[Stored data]
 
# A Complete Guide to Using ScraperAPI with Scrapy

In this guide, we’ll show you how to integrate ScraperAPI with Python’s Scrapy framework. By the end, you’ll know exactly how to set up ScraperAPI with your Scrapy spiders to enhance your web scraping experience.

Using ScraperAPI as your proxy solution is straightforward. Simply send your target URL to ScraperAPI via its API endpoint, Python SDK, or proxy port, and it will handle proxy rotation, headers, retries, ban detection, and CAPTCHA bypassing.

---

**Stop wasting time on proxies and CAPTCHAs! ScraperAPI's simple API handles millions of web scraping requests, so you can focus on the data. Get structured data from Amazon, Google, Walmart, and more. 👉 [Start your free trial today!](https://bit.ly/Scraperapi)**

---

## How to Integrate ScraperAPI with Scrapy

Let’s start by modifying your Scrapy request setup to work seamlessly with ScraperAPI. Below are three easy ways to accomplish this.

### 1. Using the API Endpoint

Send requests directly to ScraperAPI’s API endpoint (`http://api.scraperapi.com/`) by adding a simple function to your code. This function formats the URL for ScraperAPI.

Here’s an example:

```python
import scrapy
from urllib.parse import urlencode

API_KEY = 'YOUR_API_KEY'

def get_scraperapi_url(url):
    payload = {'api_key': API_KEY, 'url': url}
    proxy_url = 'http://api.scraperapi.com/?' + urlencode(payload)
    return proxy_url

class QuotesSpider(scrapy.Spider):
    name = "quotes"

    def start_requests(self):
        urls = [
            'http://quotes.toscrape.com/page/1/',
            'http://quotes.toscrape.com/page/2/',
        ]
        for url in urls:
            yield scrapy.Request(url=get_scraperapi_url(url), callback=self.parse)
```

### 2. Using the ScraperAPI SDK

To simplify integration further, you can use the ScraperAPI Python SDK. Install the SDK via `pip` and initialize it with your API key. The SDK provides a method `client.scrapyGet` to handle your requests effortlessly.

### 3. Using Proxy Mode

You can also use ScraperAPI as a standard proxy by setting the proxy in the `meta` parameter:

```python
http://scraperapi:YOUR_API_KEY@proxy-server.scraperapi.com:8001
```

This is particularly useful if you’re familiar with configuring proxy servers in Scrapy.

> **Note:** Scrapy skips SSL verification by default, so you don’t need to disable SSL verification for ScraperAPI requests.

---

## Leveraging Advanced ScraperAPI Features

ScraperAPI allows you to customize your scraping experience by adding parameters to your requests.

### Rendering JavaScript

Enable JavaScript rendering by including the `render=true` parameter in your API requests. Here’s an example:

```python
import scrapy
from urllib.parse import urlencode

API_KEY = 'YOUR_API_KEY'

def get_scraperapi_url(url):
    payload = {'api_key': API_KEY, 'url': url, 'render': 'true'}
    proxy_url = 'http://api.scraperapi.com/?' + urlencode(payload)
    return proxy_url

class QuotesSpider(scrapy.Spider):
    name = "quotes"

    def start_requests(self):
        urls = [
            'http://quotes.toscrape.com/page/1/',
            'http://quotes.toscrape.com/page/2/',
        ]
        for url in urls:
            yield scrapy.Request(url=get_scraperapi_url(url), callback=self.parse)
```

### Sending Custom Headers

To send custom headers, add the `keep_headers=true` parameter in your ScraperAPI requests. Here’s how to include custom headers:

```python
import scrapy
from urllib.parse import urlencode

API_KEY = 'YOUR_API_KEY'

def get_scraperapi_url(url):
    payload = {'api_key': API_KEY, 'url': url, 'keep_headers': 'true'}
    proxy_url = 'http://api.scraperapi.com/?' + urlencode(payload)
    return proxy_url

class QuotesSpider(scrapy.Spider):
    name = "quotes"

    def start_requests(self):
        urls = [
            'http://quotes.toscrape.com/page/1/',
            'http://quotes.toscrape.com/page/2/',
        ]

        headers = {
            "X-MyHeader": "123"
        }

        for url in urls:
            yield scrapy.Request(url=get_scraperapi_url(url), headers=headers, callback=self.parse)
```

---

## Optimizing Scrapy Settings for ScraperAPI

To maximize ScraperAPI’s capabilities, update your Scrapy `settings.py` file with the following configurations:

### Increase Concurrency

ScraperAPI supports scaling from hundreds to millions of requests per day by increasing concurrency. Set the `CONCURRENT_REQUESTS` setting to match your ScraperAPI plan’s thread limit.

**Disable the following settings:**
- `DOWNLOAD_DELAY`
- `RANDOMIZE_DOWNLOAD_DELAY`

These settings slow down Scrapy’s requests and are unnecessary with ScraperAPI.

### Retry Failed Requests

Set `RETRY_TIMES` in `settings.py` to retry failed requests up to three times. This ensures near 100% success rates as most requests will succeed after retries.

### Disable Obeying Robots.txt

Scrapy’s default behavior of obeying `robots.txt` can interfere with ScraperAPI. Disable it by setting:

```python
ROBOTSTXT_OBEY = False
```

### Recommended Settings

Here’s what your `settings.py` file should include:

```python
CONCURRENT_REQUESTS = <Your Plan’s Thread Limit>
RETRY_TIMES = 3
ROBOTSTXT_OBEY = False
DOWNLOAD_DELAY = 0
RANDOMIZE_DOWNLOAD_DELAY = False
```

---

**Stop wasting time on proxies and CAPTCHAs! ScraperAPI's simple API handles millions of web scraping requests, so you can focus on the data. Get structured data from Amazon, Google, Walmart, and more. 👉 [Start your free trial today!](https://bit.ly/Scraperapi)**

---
==
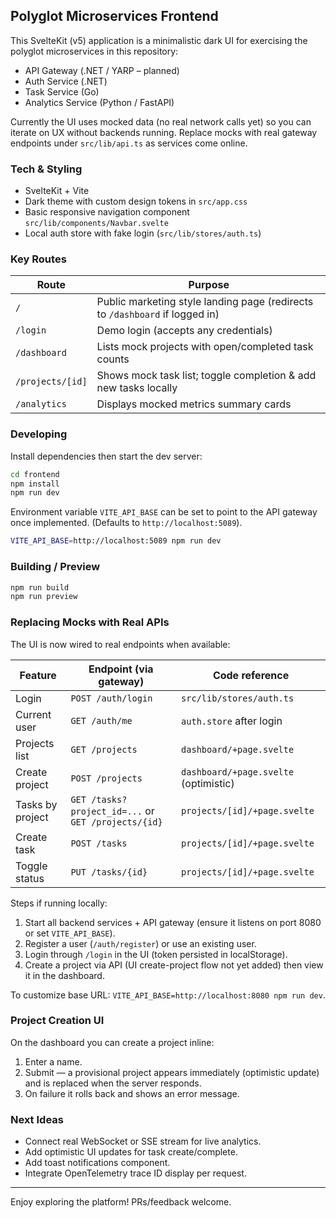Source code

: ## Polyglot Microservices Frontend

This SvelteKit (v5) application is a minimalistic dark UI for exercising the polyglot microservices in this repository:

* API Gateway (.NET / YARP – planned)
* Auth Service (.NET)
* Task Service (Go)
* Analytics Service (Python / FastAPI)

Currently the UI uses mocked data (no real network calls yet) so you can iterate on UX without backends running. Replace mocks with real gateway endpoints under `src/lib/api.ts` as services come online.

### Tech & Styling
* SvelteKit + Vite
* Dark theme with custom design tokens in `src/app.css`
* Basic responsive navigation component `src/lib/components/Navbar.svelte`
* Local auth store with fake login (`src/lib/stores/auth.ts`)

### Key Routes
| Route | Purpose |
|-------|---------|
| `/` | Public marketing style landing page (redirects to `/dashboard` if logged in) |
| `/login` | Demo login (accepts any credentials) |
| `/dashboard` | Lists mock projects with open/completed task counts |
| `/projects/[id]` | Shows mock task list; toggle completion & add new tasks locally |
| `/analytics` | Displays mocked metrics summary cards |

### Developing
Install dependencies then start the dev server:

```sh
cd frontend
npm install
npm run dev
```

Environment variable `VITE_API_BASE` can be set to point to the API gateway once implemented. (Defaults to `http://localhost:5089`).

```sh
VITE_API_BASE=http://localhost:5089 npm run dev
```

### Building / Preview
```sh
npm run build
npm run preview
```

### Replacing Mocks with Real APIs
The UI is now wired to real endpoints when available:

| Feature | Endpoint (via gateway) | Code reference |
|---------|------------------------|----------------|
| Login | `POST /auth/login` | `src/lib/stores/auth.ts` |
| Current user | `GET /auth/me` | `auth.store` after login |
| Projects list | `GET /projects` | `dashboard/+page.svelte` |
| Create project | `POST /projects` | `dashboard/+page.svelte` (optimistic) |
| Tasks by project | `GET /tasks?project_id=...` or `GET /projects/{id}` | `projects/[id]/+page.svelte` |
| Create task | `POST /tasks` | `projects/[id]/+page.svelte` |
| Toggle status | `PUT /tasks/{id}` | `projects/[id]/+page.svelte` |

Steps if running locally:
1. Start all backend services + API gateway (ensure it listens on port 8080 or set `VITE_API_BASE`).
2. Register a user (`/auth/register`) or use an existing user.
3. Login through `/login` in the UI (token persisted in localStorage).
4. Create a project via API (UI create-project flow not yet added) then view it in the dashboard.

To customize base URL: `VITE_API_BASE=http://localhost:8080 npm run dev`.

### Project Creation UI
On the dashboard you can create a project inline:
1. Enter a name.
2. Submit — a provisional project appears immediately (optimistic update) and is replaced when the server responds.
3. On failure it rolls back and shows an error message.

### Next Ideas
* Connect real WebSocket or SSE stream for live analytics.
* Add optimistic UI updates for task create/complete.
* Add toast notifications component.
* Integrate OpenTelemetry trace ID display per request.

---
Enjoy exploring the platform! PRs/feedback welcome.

• Problem details
Could you reproduce, exactly, every line above from the line with "SvelteKit + Vite" to the line with "any credentials) |", and no other line? Both ends count.

• Expected output
* SvelteKit + Vite
* Dark theme with custom design tokens in `src/app.css`
* Basic responsive navigation component `src/lib/components/Navbar.svelte`
* Local auth store with fake login (`src/lib/stores/auth.ts`)

### Key Routes
| Route | Purpose |
|-------|---------|
| `/` | Public marketing style landing page (redirects to `/dashboard` if logged in) |
| `/login` | Demo login (accepts any credentials) |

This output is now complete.